SpaceX Performs Critical Engine Test Ahead of Starship Launch

SpaceX performed a key engine test for its mammoth Super Heavy rocket booster on Thursday — a critical step before it can take the company’s Starship spacecraft to orbit.

(Bloomberg) — SpaceX performed a key engine test for its mammoth Super Heavy rocket booster on Thursday — a critical step before it can take the company’s Starship spacecraft to orbit.

The test’s completion potentially moves Starship closer to its much anticipated inaugural launch to orbit.
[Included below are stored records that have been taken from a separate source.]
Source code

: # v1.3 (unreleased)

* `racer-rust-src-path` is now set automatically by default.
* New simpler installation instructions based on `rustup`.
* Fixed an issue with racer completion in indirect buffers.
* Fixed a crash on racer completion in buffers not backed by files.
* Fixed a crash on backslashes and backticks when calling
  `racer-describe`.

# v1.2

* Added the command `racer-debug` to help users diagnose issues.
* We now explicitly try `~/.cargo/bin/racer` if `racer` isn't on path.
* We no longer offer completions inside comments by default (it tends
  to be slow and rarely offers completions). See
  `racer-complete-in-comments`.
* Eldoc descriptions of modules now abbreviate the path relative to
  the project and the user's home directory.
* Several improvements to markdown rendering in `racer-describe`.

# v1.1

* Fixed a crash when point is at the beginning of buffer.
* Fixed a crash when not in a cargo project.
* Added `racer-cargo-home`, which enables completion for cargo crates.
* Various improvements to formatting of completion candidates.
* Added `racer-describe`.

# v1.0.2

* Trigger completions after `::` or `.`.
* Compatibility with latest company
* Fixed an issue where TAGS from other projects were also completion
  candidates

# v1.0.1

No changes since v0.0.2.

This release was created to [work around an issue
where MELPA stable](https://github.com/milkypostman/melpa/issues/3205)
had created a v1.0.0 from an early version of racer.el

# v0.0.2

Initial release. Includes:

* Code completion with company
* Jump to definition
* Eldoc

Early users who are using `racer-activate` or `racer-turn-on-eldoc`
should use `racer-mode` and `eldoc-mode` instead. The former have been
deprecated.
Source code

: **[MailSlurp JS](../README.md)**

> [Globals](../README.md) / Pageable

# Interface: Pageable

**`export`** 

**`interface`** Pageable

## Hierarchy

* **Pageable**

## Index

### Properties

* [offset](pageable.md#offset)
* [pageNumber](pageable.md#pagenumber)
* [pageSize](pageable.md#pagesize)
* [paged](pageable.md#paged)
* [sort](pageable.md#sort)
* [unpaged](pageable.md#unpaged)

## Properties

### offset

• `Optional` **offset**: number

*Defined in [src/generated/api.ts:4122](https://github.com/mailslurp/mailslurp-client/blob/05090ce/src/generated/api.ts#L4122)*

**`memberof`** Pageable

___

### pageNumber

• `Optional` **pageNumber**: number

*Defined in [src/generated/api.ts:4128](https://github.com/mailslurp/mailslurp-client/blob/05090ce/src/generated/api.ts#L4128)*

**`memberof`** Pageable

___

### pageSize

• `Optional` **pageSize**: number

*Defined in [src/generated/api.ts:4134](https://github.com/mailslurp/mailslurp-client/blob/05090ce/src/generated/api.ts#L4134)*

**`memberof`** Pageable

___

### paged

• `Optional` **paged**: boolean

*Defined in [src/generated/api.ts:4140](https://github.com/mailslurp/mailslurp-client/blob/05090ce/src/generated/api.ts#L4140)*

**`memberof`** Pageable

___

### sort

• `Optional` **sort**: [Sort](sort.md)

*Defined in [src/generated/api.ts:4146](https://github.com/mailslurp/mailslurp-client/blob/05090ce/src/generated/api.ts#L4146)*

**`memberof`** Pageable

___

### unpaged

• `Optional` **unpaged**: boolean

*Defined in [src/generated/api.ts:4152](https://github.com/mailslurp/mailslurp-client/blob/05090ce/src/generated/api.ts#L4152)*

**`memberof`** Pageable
In development for the last five years, SpaceX’s Starship system is designed to be fully reusable and able to carry large payloads and people to deep space — to the moon and, eventually, Mars.

Initially the company had planned to fire all 33 engines on the Super Heavy booster. In the end, 31 engines were ignited, Chief Executive Officer Elon Musk said on Twitter.
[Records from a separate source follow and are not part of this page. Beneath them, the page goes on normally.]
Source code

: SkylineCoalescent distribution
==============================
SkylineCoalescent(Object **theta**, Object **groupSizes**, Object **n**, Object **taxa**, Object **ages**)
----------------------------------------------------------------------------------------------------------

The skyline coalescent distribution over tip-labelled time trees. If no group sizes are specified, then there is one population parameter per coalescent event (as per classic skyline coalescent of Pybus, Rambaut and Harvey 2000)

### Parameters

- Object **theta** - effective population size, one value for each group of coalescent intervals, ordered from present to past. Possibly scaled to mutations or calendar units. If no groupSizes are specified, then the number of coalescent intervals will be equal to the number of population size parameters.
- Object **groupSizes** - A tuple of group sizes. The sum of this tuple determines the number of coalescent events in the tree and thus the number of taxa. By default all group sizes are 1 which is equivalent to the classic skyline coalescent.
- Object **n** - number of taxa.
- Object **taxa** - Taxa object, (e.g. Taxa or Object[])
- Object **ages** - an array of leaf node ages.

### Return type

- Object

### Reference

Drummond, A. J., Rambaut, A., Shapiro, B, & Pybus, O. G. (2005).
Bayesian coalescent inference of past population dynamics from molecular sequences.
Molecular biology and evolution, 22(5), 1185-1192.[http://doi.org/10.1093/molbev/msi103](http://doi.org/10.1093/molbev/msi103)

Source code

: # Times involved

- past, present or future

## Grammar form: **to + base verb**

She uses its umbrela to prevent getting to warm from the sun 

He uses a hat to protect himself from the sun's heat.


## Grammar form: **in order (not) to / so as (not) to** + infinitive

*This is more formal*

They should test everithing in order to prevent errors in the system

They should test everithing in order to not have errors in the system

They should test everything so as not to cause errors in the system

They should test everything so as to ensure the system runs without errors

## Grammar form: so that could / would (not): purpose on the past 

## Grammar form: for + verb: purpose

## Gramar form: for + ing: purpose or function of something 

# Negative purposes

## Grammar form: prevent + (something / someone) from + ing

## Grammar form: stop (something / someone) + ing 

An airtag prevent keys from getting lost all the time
Musk said that it was “still enough engines to reach orbit.” However, it’s unclear if the company will attempt another engine test before Starship’s first orbital launch.
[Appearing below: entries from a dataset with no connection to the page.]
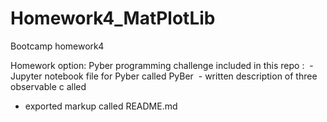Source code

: # Homework4_MatPlotLib
Bootcamp homework4


Homework option: Pyber programming challenge
included in this repo :
  - Jupyter notebook file for Pyber called PyBer
  - written description of three observable c alled 
  - exported markup called README.md
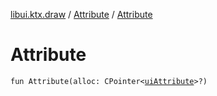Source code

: [libui.ktx.draw](../README.md) / [Attribute](README.md) / [Attribute](-attribute.md)

# Attribute

`fun Attribute(alloc: CPointer<`[`uiAttribute`](../../libui/ui-attribute.md)`>?)`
When that launch happens, Starship will be the most powerful rocket to ever launch.

Gwynne Shotwell, the company’s president and chief operating officer, said earlier this week the rocket’s orbital launch could happen as soon as “the next month or so.” 

Still, no official timeline has been set, and the company has previously promised a much shorter schedule than it’s delivered. A year ago at a press event held at the company’s launch site in Boca Chica, Texas, Musk said Starship would be ready to launch in a “couple of months.”

The test performed Thursday is known as a static fire, as the rocket does not leave the launchpad after firing its engines. The Raptor engines at the base of the rocket, which was held in place at the Starbase site in Boca Chica, burned for seven seconds. 

The company, officially known as Space Exploration Technologies Corp., confirmed it was a “full duration test.”

It was the first time so many engines had been ignited on the Super Heavy booster simultaneously and the most SpaceX had fired at one time. Previously, it had managed to ignite as many as 14 Raptor engines together.

The static fire test was meant to partially simulate what the Super Heavy booster will need to do when it tests Starship’s first orbital flight.

When that happens, Super Heavy’s engines will burn for nearly three minutes before it separates from Starship and lands in the Gulf of Mexico. The Starship vehicle will then continue on a partial orbit of the Earth before splashing down in the Pacific Ocean off the coast of Hawaii.

SpaceX last month completed another major testing milestone known as a wet dress rehearsal, where company engineers fully fuel the vehicle and rocket booster, simulating how the craft will be filled with propellant ahead of a launch.

The company must next obtain a launch license for the mission from the US Federal Aviation Administration. 

“The FAA will make a license determination only after the agency is satisfied SpaceX meets all licensing, safety and other regulatory requirements,” an agency spokesperson said in a statement.